WORK ORDER>
Take the listing and give it again exactly, from its first line to its last line.

DATASET RECORDS>
● ● ● ●
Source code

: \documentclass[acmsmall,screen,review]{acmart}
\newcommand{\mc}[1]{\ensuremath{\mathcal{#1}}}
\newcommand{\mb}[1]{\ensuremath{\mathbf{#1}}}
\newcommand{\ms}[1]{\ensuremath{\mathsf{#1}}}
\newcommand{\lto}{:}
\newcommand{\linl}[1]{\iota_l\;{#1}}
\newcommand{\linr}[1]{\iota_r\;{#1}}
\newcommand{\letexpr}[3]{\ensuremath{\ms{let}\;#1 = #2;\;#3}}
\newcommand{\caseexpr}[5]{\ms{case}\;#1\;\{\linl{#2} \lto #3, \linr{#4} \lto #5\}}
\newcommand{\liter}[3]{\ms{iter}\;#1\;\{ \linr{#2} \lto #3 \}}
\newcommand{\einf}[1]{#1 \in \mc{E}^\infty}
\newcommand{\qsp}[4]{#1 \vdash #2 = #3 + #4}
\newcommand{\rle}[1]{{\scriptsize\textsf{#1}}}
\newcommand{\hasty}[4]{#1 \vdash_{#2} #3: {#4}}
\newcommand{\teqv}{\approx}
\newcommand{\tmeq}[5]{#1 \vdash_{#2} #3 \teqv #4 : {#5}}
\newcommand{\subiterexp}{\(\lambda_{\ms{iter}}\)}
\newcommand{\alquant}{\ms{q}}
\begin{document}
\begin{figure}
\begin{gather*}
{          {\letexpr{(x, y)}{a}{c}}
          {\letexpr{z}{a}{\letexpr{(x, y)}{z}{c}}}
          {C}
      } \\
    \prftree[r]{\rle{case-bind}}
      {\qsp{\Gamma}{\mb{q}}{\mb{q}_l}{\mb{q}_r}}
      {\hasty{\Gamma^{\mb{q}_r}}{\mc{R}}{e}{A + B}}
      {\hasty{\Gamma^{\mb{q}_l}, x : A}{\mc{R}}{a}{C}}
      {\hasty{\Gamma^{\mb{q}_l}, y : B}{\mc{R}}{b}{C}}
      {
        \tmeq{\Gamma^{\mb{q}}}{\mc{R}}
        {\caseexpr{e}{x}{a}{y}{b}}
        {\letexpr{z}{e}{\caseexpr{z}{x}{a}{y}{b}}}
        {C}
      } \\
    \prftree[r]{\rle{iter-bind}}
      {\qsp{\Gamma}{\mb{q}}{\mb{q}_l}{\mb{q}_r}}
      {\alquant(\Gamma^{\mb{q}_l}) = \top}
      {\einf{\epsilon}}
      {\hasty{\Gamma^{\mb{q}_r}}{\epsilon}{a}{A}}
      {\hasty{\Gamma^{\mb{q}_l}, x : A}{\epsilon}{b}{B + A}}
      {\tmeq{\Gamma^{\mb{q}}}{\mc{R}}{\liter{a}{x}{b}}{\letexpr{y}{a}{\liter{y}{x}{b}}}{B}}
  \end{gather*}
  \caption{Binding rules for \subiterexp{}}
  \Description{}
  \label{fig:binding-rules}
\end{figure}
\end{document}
● ● ● ●
OUTPUT FOR THIS EXERCISE>
Source code

: \documentclass[acmsmall,screen,review]{acmart}
\newcommand{\mc}[1]{\ensuremath{\mathcal{#1}}}
\newcommand{\mb}[1]{\ensuremath{\mathbf{#1}}}
\newcommand{\ms}[1]{\ensuremath{\mathsf{#1}}}
\newcommand{\lto}{:}
\newcommand{\linl}[1]{\iota_l\;{#1}}
\newcommand{\linr}[1]{\iota_r\;{#1}}
\newcommand{\letexpr}[3]{\ensuremath{\ms{let}\;#1 = #2;\;#3}}
\newcommand{\caseexpr}[5]{\ms{case}\;#1\;\{\linl{#2} \lto #3, \linr{#4} \lto #5\}}
\newcommand{\liter}[3]{\ms{iter}\;#1\;\{ \linr{#2} \lto #3 \}}
\newcommand{\einf}[1]{#1 \in \mc{E}^\infty}
\newcommand{\qsp}[4]{#1 \vdash #2 = #3 + #4}
\newcommand{\rle}[1]{{\scriptsize\textsf{#1}}}
\newcommand{\hasty}[4]{#1 \vdash_{#2} #3: {#4}}
\newcommand{\teqv}{\approx}
\newcommand{\tmeq}[5]{#1 \vdash_{#2} #3 \teqv #4 : {#5}}
\newcommand{\subiterexp}{\(\lambda_{\ms{iter}}\)}
\newcommand{\alquant}{\ms{q}}
\begin{document}
\begin{figure}
\begin{gather*}
{          {\letexpr{(x, y)}{a}{c}}
          {\letexpr{z}{a}{\letexpr{(x, y)}{z}{c}}}
          {C}
      } \\
    \prftree[r]{\rle{case-bind}}
      {\qsp{\Gamma}{\mb{q}}{\mb{q}_l}{\mb{q}_r}}
      {\hasty{\Gamma^{\mb{q}_r}}{\mc{R}}{e}{A + B}}
      {\hasty{\Gamma^{\mb{q}_l}, x : A}{\mc{R}}{a}{C}}
      {\hasty{\Gamma^{\mb{q}_l}, y : B}{\mc{R}}{b}{C}}
      {
        \tmeq{\Gamma^{\mb{q}}}{\mc{R}}
        {\caseexpr{e}{x}{a}{y}{b}}
        {\letexpr{z}{e}{\caseexpr{z}{x}{a}{y}{b}}}
        {C}
      } \\
    \prftree[r]{\rle{iter-bind}}
      {\qsp{\Gamma}{\mb{q}}{\mb{q}_l}{\mb{q}_r}}
      {\alquant(\Gamma^{\mb{q}_l}) = \top}
      {\einf{\epsilon}}
      {\hasty{\Gamma^{\mb{q}_r}}{\epsilon}{a}{A}}
      {\hasty{\Gamma^{\mb{q}_l}, x : A}{\epsilon}{b}{B + A}}
      {\tmeq{\Gamma^{\mb{q}}}{\mc{R}}{\liter{a}{x}{b}}{\letexpr{y}{a}{\liter{y}{x}{b}}}{B}}
  \end{gather*}
  \caption{Binding rules for \subiterexp{}}
  \Description{}
  \label{fig:binding-rules}
\end{figure}
\end{document}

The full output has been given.